►

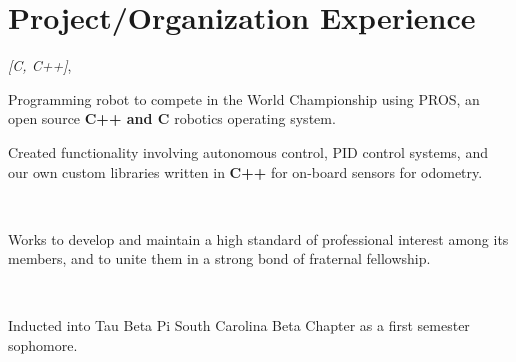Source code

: \documentclass[letterpaper]{deedy-resume}
\begin{document}
\begin{minipage}[t]{0.69\textwidth}
\sectionspace 

\section{Project/Organization Experience}

 \emph{[C, C++]}, \\
\begin{tightitemize}
\item Programming robot to compete in the World Championship using PROS, an open source \textbf{C++ and C} robotics operating system. 
\item Created functionality involving autonomous control, PID control systems, and our own custom libraries written in \textbf{C++} for on-board sensors for odometry.
\end{tightitemize}
\sectionspace 

 \\
\begin{tightitemize}
\item Works to develop and maintain a high standard of professional interest among its members, and to unite them in a strong bond of fraternal fellowship. 
\end{tightitemize}
\sectionspace 

  \\
\begin{tightitemize}
\item Inducted into Tau Beta Pi South Carolina Beta Chapter as a first semester sophomore.
\end{tightitemize}
\sectionspace 

\end{minipage}
\end{document}
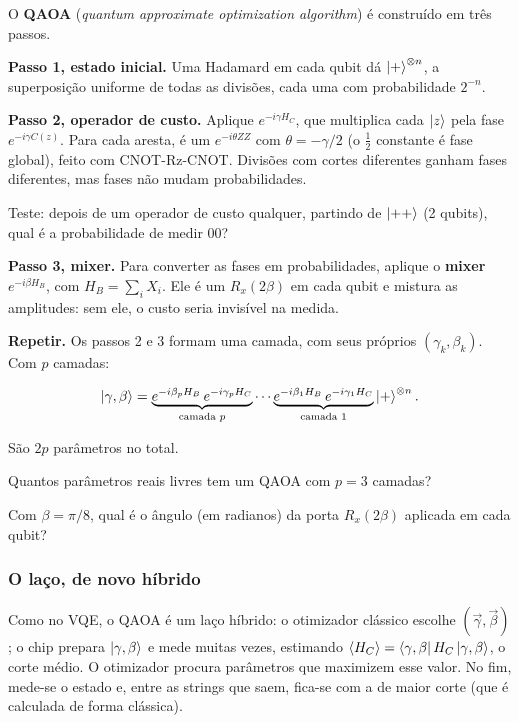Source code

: O \textbf{QAOA} (\emph{quantum approximate optimization algorithm}) é construído em três passos.

\textbf{Passo 1, estado inicial.} Uma Hadamard em cada qubit dá \(\left|{+}\right>^{\otimes n}\), a superposição uniforme de todas as divisões, cada uma com probabilidade \(2^{-n}\).

\textbf{Passo 2, operador de custo.} Aplique \(e^{-i\gamma H_C}\), que multiplica cada \(\left|{z}\right>\) pela fase \(e^{-i\gamma C(z)}\). Para cada aresta, é um \(e^{-i\theta ZZ}\) com \(\theta = -\gamma/2\) (o \(\tfrac12\) constante é fase global), feito com CNOT-Rz-CNOT. Divisões com cortes diferentes ganham fases diferentes, mas fases não mudam probabilidades.

Teste: depois de um operador de custo qualquer, partindo de \(\left|{++}\right>\) (2 qubits), qual é a probabilidade de medir \(00\)?

\textbf{Passo 3, mixer.} Para converter as fases em probabilidades, aplique o \textbf{mixer} \(e^{-i\beta H_B}\), com \(H_B = \sum_i X_i\). Ele é um \(R_x(2\beta)\) em cada qubit e mistura as amplitudes: sem ele, o custo seria invisível na medida.

\textbf{Repetir.} Os passos 2 e 3 formam uma camada, com seus próprios \((\gamma_k,\beta_k)\). Com \(p\) camadas:

\[
\left|{\gamma,\beta}\right> = \underbrace{e^{-i\beta_p H_B}\, e^{-i\gamma_p H_C}}_{\text{camada } p}\cdots \underbrace{e^{-i\beta_1 H_B}\, e^{-i\gamma_1 H_C}}_{\text{camada } 1}\left|{+}\right>^{\otimes n}.
\]

São \(2p\) parâmetros no total.

Quantos parâmetros reais livres tem um QAOA com \(p = 3\) camadas?

Com \(\beta = \pi/8\), qual é o ângulo (em radianos) da porta \(R_x(2\beta)\) aplicada em cada qubit?

\subsubsection{O laço, de novo híbrido}\label{o-lauxe7o-de-novo-huxedbrido}

Como no VQE, o QAOA é um laço híbrido: o otimizador clássico escolhe \((\vec\gamma,\vec\beta)\); o chip prepara \(\left|{\gamma,\beta}\right>\) e mede muitas vezes, estimando \(\langle H_C\rangle = \left<{\gamma,\beta}\right|H_C\left|{\gamma,\beta}\right>\), o corte médio. O otimizador procura parâmetros que maximizem esse valor. No fim, mede-se o estado e, entre as strings que saem, fica-se com a de maior corte (que é calculada de forma clássica).

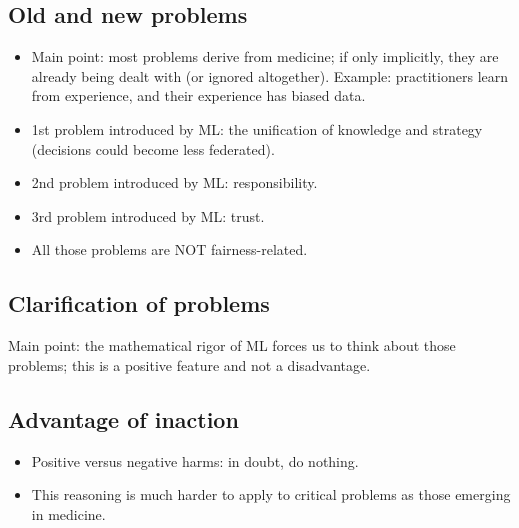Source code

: \subsection{Old and new problems}
\begin{itemize}
    \item Main point: most problems derive from medicine;
        if only implicitly, they are already being dealt with (or ignored altogether).
        Example: practitioners learn from experience, and their experience has biased data.
    \item 1st problem introduced by ML: the unification of knowledge and strategy (decisions could become less federated).
    \item 2nd problem introduced by ML: responsibility.
    \item 3rd problem introduced by ML: trust.
    \item All those problems are NOT fairness-related.
\end{itemize}

\subsection{Clarification of problems}
Main point: the mathematical rigor of ML forces us to think about those problems; this is a positive feature and not a disadvantage.

\subsection{Advantage of inaction}
\begin{itemize}
    \item Positive versus negative harms: in doubt, do nothing.
    \item This reasoning is much harder to apply to critical problems as those emerging in medicine.
\end{itemize}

◄

* _How to complete this task_:
Your task is to copy each line of the listing that holds the word "fases".

* _Worked solution_:
\textbf{Passo 2, operador de custo.} Aplique \(e^{-i\gamma H_C}\), que multiplica cada \(\left|{z}\right>\) pela fase \(e^{-i\gamma C(z)}\). Para cada aresta, é um \(e^{-i\theta ZZ}\) com \(\theta = -\gamma/2\) (o \(\tfrac12\) constante é fase global), feito com CNOT-Rz-CNOT. Divisões com cortes diferentes ganham fases diferentes, mas fases não mudam probabilidades.
\textbf{Passo 3, mixer.} Para converter as fases em probabilidades, aplique o \textbf{mixer} \(e^{-i\beta H_B}\), com \(H_B = \sum_i X_i\). Ele é um \(R_x(2\beta)\) em cada qubit e mistura as amplitudes: sem ele, o custo seria invisível na medida.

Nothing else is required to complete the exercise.